No início de março de 2020 entrei numa barbearia em Lisboa para aparar o cabelo. A pandemia estava no início, não havia um único morto em Portugal, quase ninguém usava máscaras, e a palavra confinamento só tinha algum uso em pecuária.
O barbeiro, um carioca de meia-idade, alto e musculoso, queixou-se do inverno, queixou-se do alto custo de vida, queixou-se do mau humor dos lisboetas, e eu fui concordando com ele, melancolicamente, até que tive a infeliz ideia de lhe perguntar o que pensava sobre a situação política no Brasil. O barbeiro começou por dizer que havia sido policial, e no minuto seguinte estava elogiando Bolsonaro.
Muitas vezes me tenho deixado levar pela polêmica, não porque seja corajoso, que não sou — mas somente pelo embriagante prazer de discordar. Já me aconteceu até discutir com assaltantes. Com um barbeiro — enquanto este me golpeava o cabelo —, foi a primeira e a última vez que discuti. Desaconselho totalmente. É mais seguro praticar parkour, rafting ou jet ski.
Abandonei a barbearia com o pescoço intacto, mas com o orgulho e o cabelo (o que me restava dele), numa irremediável desordem.
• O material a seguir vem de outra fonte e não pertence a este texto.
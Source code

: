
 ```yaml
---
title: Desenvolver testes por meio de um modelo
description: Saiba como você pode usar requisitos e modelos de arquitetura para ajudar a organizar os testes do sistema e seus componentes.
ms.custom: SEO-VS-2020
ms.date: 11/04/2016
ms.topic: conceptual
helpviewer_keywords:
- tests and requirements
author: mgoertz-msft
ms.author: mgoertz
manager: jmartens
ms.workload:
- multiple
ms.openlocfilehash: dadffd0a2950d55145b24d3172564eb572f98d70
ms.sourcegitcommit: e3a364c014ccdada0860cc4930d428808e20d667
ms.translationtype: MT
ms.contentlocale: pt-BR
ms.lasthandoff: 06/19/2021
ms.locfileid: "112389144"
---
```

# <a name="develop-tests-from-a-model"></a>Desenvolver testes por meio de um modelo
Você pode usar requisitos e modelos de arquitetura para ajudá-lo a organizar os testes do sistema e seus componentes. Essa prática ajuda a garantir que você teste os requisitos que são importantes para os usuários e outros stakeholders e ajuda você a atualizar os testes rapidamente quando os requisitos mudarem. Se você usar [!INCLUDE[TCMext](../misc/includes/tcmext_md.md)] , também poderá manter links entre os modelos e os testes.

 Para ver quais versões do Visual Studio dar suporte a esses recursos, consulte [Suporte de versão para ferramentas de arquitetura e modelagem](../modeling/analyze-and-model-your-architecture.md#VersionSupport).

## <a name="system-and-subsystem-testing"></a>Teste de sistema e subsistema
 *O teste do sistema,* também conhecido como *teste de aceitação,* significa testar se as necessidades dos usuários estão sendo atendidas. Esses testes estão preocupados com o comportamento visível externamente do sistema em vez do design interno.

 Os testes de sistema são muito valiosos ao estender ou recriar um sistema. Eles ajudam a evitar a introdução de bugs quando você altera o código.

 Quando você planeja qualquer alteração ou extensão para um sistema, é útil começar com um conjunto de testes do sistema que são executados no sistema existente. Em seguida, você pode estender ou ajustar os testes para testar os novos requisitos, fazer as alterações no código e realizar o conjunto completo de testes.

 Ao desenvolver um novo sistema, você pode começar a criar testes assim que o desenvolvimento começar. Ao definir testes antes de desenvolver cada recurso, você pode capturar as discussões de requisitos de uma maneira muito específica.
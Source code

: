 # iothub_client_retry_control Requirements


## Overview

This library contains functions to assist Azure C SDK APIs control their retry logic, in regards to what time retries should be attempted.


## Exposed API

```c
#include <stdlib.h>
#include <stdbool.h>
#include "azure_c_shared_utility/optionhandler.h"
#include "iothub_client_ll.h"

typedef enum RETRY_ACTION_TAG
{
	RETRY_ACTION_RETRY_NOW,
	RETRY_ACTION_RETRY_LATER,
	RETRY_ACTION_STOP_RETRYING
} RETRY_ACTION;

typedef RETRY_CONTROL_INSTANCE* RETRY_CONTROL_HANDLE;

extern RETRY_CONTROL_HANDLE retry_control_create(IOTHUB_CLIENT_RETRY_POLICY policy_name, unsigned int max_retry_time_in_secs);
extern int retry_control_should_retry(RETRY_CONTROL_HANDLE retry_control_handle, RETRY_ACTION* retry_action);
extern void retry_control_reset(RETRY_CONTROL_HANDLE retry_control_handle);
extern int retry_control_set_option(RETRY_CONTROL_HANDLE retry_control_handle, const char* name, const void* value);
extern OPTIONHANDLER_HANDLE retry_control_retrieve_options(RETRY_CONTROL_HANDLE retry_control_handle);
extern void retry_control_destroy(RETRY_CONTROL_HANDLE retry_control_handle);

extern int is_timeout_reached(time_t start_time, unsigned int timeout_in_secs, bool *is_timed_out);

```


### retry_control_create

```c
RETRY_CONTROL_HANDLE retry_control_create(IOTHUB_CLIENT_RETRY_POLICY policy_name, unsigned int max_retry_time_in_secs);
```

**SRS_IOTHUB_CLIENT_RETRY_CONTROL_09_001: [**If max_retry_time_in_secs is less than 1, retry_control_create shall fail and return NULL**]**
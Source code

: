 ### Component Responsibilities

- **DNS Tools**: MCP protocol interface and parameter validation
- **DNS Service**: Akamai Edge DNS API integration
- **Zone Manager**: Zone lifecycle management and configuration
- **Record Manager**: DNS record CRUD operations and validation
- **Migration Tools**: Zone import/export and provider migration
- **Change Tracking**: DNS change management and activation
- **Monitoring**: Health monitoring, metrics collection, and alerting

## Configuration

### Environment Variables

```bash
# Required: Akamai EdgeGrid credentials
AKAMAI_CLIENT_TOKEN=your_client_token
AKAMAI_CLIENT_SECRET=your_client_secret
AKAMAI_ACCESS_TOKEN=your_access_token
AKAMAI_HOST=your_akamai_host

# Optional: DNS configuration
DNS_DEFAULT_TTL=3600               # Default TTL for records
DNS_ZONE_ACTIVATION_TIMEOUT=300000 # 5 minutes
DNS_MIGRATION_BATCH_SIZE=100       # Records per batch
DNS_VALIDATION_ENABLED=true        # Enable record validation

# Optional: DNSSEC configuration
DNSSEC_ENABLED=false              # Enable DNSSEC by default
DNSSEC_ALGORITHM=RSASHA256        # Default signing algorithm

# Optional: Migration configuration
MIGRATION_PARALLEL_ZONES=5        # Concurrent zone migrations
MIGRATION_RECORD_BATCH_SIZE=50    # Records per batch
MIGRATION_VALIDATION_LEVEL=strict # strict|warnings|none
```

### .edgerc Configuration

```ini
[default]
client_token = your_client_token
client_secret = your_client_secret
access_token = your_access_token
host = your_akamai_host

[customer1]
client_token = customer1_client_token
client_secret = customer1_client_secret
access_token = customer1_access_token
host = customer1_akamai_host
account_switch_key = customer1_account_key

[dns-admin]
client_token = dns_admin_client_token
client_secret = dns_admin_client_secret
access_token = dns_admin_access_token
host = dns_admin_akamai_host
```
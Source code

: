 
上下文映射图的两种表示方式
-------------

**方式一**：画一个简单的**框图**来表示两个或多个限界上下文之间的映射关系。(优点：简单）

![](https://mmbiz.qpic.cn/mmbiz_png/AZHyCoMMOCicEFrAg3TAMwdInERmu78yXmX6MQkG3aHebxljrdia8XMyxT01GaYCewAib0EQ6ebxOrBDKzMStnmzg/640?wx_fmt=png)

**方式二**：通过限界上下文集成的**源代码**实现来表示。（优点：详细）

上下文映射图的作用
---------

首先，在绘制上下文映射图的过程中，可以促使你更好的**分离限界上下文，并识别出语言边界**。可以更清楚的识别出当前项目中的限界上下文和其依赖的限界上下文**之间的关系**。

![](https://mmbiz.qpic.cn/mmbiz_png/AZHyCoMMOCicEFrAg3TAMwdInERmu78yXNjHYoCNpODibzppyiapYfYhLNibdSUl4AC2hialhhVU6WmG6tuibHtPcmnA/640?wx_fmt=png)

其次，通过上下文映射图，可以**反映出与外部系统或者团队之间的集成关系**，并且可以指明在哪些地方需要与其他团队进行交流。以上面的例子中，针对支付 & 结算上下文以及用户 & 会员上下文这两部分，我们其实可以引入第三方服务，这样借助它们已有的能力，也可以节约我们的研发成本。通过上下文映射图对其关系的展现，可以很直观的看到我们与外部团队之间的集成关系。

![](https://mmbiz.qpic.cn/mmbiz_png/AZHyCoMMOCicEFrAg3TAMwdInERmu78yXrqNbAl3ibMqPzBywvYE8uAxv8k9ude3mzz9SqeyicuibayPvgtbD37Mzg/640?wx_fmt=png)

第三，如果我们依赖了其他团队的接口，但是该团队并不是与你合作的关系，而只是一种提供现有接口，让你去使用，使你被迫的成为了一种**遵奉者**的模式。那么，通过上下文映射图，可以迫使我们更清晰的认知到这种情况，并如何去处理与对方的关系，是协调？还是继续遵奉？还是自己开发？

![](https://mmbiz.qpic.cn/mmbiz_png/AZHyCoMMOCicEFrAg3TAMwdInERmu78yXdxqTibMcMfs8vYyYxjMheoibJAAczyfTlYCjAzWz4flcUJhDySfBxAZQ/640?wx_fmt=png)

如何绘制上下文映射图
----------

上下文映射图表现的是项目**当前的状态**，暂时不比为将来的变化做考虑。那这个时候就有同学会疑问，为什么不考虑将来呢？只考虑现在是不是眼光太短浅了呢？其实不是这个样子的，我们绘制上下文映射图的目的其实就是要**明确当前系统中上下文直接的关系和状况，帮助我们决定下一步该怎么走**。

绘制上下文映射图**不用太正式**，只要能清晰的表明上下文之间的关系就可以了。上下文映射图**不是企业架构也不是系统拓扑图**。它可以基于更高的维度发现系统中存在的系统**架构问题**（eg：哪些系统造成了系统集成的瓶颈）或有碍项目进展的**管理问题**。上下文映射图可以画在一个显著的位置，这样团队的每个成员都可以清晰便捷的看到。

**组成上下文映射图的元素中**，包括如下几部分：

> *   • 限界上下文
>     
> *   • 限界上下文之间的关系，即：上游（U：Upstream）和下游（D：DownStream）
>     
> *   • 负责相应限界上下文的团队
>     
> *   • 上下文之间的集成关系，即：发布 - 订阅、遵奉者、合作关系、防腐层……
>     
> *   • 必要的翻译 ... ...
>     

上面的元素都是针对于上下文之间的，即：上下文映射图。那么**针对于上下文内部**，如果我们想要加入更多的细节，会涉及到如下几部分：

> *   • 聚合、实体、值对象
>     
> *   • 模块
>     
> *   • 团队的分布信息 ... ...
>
De certa forma, o meu cabelo foi uma das primeiras vítimas do bolsonarismo.
Em casa, olhando-me ao espelho, pensei em raspar o desastre com uma lâmina. Depois, lembrei-me que já fizera isso uns dez anos antes, com resultados muitíssimo constrangedores. Não sei se já viram uma coruja sem penas (podem googlar). Uma coruja sem penas não é exatamente uma coruja, aquela entidade sólida, orgulhosa e invencível diante da qual toda a vida estremece. Uma coruja sem penas é uma anticoruja. Eu, de cabeça inteiramente raspada, fico bastante parecido com uma coruja sem penas. Assim, tendo desistido de raspar a cabeça, fui a uma loja de chapéus e comprei todas as boinas disponíveis.
Neste ínterim, vieram os confinamentos e o meu cabelo foi crescendo, crescendo e crescendo. Infelizmente, não cresce com idêntico vigor em todo o crânio. Há zonas onde nem sequer cresce, o que explica o comentário do meu filho quando me reencontrou ao fim de quase dois anos de pandemia: “Nunca vi um careca com tanto cabelo!”
Desde que o meu cabelo começou a ficar ralo, passei a achar os outros homens excessivamente cabeludos. Podem chamar-lhe autoestima; ou podem chamar-lhe de negação. Olhando fotografias antigas, estranho a minha própria cabeleira, uma massa compacta e selvagem, onde nenhum pente conseguia entrar. Estou agora na situação em que uma parte do meu crânio é quase um deserto, e a outra insiste no vigor juvenil de outrora. O cabelo que esse fragmento juvenil produz, e que desisti de pentear há meses, extravasa das boinas como um tsunami. Visto de trás sou o Bob Marley; visto de frente sou o Bruce Willis.
Bem sei, deveria voltar ao barbeiro. Acontece que, entretanto, prometi a mim próprio só cortar o cabelo depois que o vírus se fosse embora. Paciência. Já faltou mais. A dois de outubro eu corto.